> _EXERCISE PROMPT_
Take from the records below each line that holds "installed".
== Segment start ==
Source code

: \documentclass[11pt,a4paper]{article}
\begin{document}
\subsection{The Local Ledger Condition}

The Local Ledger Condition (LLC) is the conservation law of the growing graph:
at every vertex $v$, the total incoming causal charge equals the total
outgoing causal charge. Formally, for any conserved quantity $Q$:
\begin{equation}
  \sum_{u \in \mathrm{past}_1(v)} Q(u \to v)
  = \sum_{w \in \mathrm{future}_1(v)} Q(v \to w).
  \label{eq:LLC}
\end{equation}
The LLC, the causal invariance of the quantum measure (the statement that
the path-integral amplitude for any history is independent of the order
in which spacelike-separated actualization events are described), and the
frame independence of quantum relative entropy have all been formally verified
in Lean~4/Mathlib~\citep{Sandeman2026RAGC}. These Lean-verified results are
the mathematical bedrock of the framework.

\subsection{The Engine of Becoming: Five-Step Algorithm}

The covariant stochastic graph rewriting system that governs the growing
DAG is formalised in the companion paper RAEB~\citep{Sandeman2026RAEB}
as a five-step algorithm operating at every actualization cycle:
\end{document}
== Segment end ==
== Segment start ==
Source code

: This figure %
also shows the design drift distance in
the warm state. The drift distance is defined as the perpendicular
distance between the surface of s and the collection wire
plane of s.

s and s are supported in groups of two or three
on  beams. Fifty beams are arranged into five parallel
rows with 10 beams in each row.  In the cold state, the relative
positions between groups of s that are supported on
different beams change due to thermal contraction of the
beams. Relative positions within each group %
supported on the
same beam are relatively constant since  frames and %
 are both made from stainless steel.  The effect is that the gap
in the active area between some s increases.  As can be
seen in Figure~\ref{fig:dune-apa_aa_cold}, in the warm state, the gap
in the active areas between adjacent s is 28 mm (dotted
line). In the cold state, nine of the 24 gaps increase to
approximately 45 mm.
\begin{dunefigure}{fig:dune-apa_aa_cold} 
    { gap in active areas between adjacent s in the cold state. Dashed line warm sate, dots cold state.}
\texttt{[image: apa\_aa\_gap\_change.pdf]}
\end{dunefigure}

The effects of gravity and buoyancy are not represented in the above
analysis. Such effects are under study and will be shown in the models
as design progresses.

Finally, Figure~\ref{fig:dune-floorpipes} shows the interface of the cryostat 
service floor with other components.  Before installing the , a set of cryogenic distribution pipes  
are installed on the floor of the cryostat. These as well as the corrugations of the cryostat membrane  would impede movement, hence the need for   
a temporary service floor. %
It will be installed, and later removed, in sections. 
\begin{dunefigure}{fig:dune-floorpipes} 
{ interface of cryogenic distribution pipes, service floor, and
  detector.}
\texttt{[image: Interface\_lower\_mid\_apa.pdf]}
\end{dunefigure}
== Segment end ==
> _SOLUTION TO THE EXERCISE_
are installed on the floor of the cryostat. These as well as the corrugations of the cryostat membrane  would impede movement, hence the need for   
It will be installed, and later removed, in sections. 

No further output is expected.